Step 3: Configure Jetty Launcher for Equinox

In Eclipse, go to Run » Debug and select Jetty Web in the Configurations panel. Click the New button. In the "Use Options" section, use "web" for the webapp root and (optionally) "/equinox" for the context name.

Jetty has issues running applications that use commons-logging, so you'll need to turn off all the INFO logging from the projects that Equinox uses. To do this, click on the Arguments tab and add the following to the list of VM arguments:

-DDEBUG -DDEBUG_PATTERNS=org.appfuse -DDEBUG_VERBOSE=-1

This can be placed on the line below the -Djetty.home argument. For more information on logging in Jetty, see the Jetty logging and debugging tutorial.

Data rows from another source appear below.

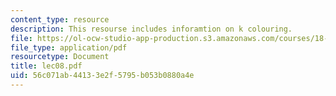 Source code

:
 ```yaml
---
content_type: resource
description: This resourse includes inforamtion on k colouring.
file: https://ol-ocw-studio-app-production.s3.amazonaws.com/courses/18-315-combinatorial-theory-introduction-to-graph-theory-extremal-and-enumerative-combinatorics-spring-2005/56c071ab44133e2f5795b053b0880a4e_lec08.pdf
file_type: application/pdf
resourcetype: Document
title: lec08.pdf
uid: 56c071ab-4413-3e2f-5795-b053b0880a4e
---
```

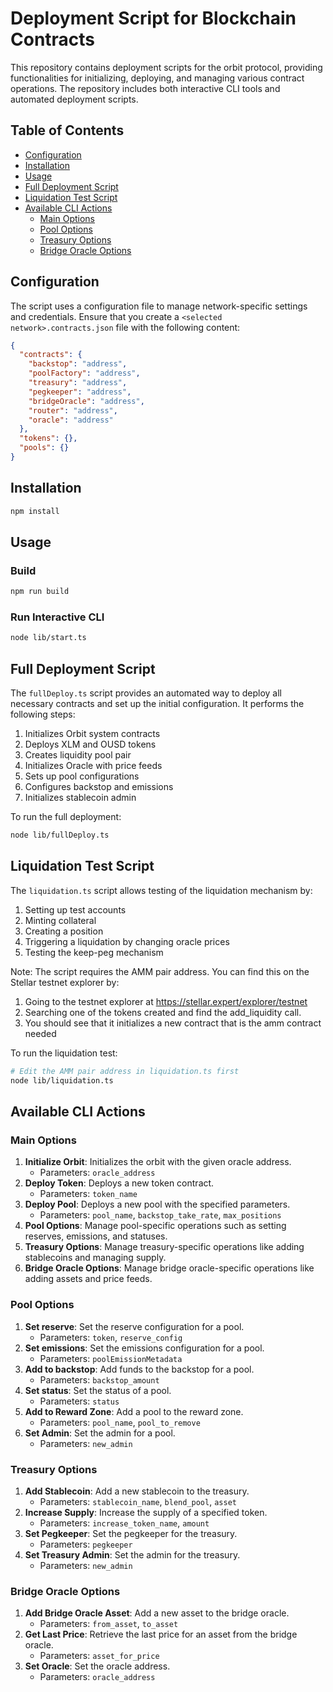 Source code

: # Deployment Script for Blockchain Contracts

This repository contains deployment scripts for the orbit protocol, providing functionalities for initializing, deploying, and managing various contract operations. The repository includes both interactive CLI tools and automated deployment scripts.

## Table of Contents
- [Configuration](#configuration)
- [Installation](#installation)
- [Usage](#usage)
- [Full Deployment Script](#full-deployment-script)
- [Liquidation Test Script](#liquidation-test-script)
- [Available CLI Actions](#available-cli-actions)
  - [Main Options](#main-options)
  - [Pool Options](#pool-options)
  - [Treasury Options](#treasury-options)
  - [Bridge Oracle Options](#bridge-oracle-options)

## Configuration

The script uses a configuration file to manage network-specific settings and credentials. Ensure that you create a `<selected network>.contracts.json` file with the following content:

```json
{
  "contracts": {
    "backstop": "address",
    "poolFactory": "address",
    "treasury": "address",
    "pegkeeper": "address",
    "bridgeOracle": "address",
    "router": "address",
    "oracle": "address"
  },
  "tokens": {},
  "pools": {}
}
```

## Installation
```sh
npm install
```

## Usage
### Build
```sh
npm run build
```
### Run Interactive CLI
```sh
node lib/start.ts
```

## Full Deployment Script

The `fullDeploy.ts` script provides an automated way to deploy all necessary contracts and set up the initial configuration. It performs the following steps:

1. Initializes Orbit system contracts
2. Deploys XLM and OUSD tokens
3. Creates liquidity pool pair
4. Initializes Oracle with price feeds
5. Sets up pool configurations
6. Configures backstop and emissions
7. Initializes stablecoin admin

To run the full deployment:
```sh
node lib/fullDeploy.ts
```

## Liquidation Test Script

The `liquidation.ts` script allows testing of the liquidation mechanism by:

1. Setting up test accounts
2. Minting collateral
3. Creating a position
4. Triggering a liquidation by changing oracle prices
5. Testing the keep-peg mechanism

Note: The script requires the AMM pair address. You can find this on the Stellar testnet explorer by:
1. Going to the testnet explorer at https://stellar.expert/explorer/testnet
2. Searching one of the tokens created and find the add_liquidity call.
3. You should see that it initializes a new contract that is the amm contract needed

To run the liquidation test:
```sh
# Edit the AMM pair address in liquidation.ts first
node lib/liquidation.ts
```

## Available CLI Actions

### Main Options

1. **Initialize Orbit**: Initializes the orbit with the given oracle address.
   - Parameters: `oracle_address`
2. **Deploy Token**: Deploys a new token contract.
   - Parameters: `token_name`
3. **Deploy Pool**: Deploys a new pool with the specified parameters.
   - Parameters: `pool_name`, `backstop_take_rate`, `max_positions`
4. **Pool Options**: Manage pool-specific operations such as setting reserves, emissions, and statuses.
5. **Treasury Options**: Manage treasury-specific operations like adding stablecoins and managing supply.
6. **Bridge Oracle Options**: Manage bridge oracle-specific operations like adding assets and price feeds.

### Pool Options

1. **Set reserve**: Set the reserve configuration for a pool.
   - Parameters: `token`, `reserve_config`
2. **Set emissions**: Set the emissions configuration for a pool.
   - Parameters: `poolEmissionMetadata`
3. **Add to backstop**: Add funds to the backstop for a pool.
   - Parameters: `backstop_amount`
4. **Set status**: Set the status of a pool.
   - Parameters: `status`
5. **Add to Reward Zone**: Add a pool to the reward zone.
   - Parameters: `pool_name`, `pool_to_remove`
6. **Set Admin**: Set the admin for a pool.
   - Parameters: `new_admin`

### Treasury Options

1. **Add Stablecoin**: Add a new stablecoin to the treasury.
   - Parameters: `stablecoin_name`, `blend_pool`, `asset`
2. **Increase Supply**: Increase the supply of a specified token.
   - Parameters: `increase_token_name`, `amount`
3. **Set Pegkeeper**: Set the pegkeeper for the treasury.
   - Parameters: `pegkeeper`
4. **Set Treasury Admin**: Set the admin for the treasury.
   - Parameters: `new_admin`

### Bridge Oracle Options

1. **Add Bridge Oracle Asset**: Add a new asset to the bridge oracle.
   - Parameters: `from_asset`, `to_asset`
2. **Get Last Price**: Retrieve the last price for an asset from the bridge oracle.
   - Parameters: `asset_for_price`
3. **Set Oracle**: Set the oracle address.
   - Parameters: `oracle_address` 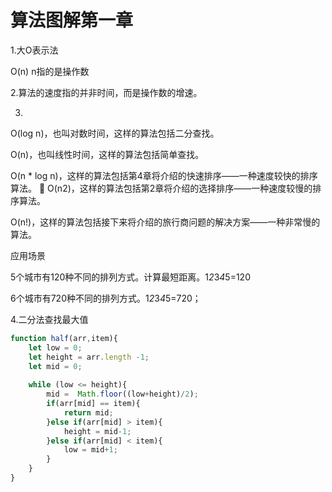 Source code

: # 算法图解第一章

1.大O表示法

O(n) n指的是操作数

2.算法的速度指的并非时间，而是操作数的增速。

3.

 O(log n)，也叫对数时间，这样的算法包括二分查找。

 O(n)，也叫线性时间，这样的算法包括简单查找。

 O(n * log n)，这样的算法包括第4章将介绍的快速排序——一种速度较快的排序算法。  O(n2)，这样的算法包括第2章将介绍的选择排序——一种速度较慢的排序算法。

 O(n!)，这样的算法包括接下来将介绍的旅行商问题的解决方案——一种非常慢的算法。

应用场景

5个城市有120种不同的排列方式。计算最短距离。1*2*3*4*5=120

6个城市有720种不同的排列方式。1*2*3*4*5=720；

4.二分法查找最大值

```javascript
function half(arr,item){
    let low = 0;
    let height = arr.length -1;
    let mid = 0;
    
    while (low <= height){
        mid =  Math.floor((low+height)/2);
        if(arr[mid] == item){
            return mid;
        }else if(arr[mid] > item){
            height = mid-1;
        }else if(arr[mid] < item){
            low = mid+1;
        }
    }
}
``` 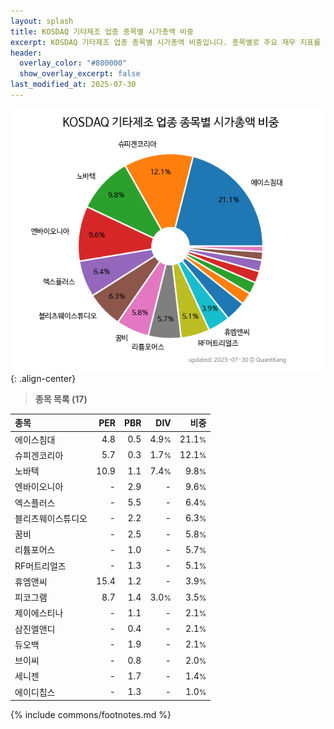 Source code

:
 ```yaml
---
layout: splash
title: KOSDAQ 기타제조 업종 종목별 시가총액 비중
excerpt: KOSDAQ 기타제조 업종 종목별 시가총액 비중입니다. 종목별로 주요 재무 지표를 함께 표시합니다.
header:
  overlay_color: "#800000"
  show_overlay_excerpt: false
last_modified_at: 2025-07-30
---
```



![KOSDAQ 기타제조 업종 종목별 시가총액 비중](/stats/sector/images/kosdaq_업종_기타제조_종목.png){: .align-center}


> **종목 목록 (17)**<a id="list"></a>

| **종목** | **PER** | **PBR** | **DIV** | **비중** |
| :------- | ------: | ------: | ------: | -------: |
| 에이스침대 | 4.8 | 0.5 | 4.9<small>%</small> | 21.1<small>%</small> |
| 슈피겐코리아 | 5.7 | 0.3 | 1.7<small>%</small> | 12.1<small>%</small> |
| 노바텍 | 10.9 | 1.1 | 7.4<small>%</small> | 9.8<small>%</small> |
| 엔바이오니아 | - | 2.9 | - | 9.6<small>%</small> |
| 엑스플러스 | - | 5.5 | - | 6.4<small>%</small> |
| 블리츠웨이스튜디오 | - | 2.2 | - | 6.3<small>%</small> |
| 꿈비 | - | 2.5 | - | 5.8<small>%</small> |
| 리튬포어스 | - | 1.0 | - | 5.7<small>%</small> |
| RF머트리얼즈 | - | 1.3 | - | 5.1<small>%</small> |
| 휴엠앤씨 | 15.4 | 1.2 | - | 3.9<small>%</small> |
| 피코그램 | 8.7 | 1.4 | 3.0<small>%</small> | 3.5<small>%</small> |
| 제이에스티나 | - | 1.1 | - | 2.1<small>%</small> |
| 삼진엘앤디 | - | 0.4 | - | 2.1<small>%</small> |
| 듀오백 | - | 1.9 | - | 2.1<small>%</small> |
| 브이씨 | - | 0.8 | - | 2.0<small>%</small> |
| 세니젠 | - | 1.7 | - | 1.4<small>%</small> |
| 에이디칩스 | - | 1.3 | - | 1.0<small>%</small> |

{% include commons/footnotes.md %} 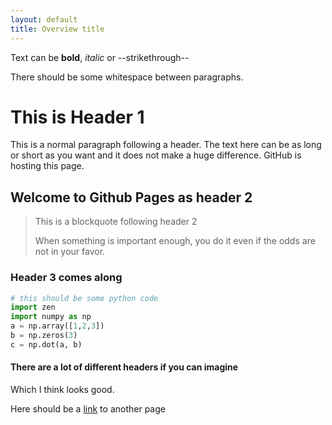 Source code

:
 ```yaml
---
layout: default
title: Overview title
---
```


Text can be **bold**, _italic_ or --strikethrough--

There should be some whitespace between paragraphs.

# This is Header 1

This is a normal paragraph following a header. The text here can be as long or
short as you want and it does not make a huge difference. GitHub is hosting this
page.

## Welcome to Github Pages as header 2

> This is a blockquote following header 2
>
> When something is important enough, you do it even if the odds are not in your favor.

### Header 3 comes along

```python
# this should be some python code
import zen
import numpy as np
a = np.array([1,2,3])
b = np.zeros(3)
c = np.dot(a, b)
```

#### There are a lot of different headers if you can imagine

Which I think looks good.

Here should be a [link](./another_page.html) to another page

Step 4: Start Jetty in debug mode and modify to your hearts content

Click Apply and then Debug, and watch Jetty startup. If you go to http://localhost:8080/equinox/users.html in your browser, you should see a log message like the following:

11:44:25.855 DEBUG  [SocketListener0-1] org.appfuse.web.UserController.handleRequest
(UserController.java:24) >29> entering 'handleRequest' method...

You should be able to click on "UserController.java:24" to navigate to the UserController.java class. In this class, modify the log.debug(...) message, save the file and hit refresh on your browser. The console should spit out your updated log message. If it didn't, go to Window » Preferences » Workspace and make sure Build automatically is checked.

As far as I can tell, edit/save/refresh will work for .java and .jsp files, but not for .xml files. For that, the Jetty Launcher adds a Stop/Restart Jetty icon to your Eclipse toolbar. This setup seems to work great, except for the fact that you can't see when Jetty is done starting up in the console.

NOTE: I tried to get a similar setup working with the Tomcat Eclipse Plugin (v3.1 beta) and the Eclipse Web Tools Project (v0.7.1). Neither worked as smoothly, and the WTP wouldn't even deploy to Tomcat.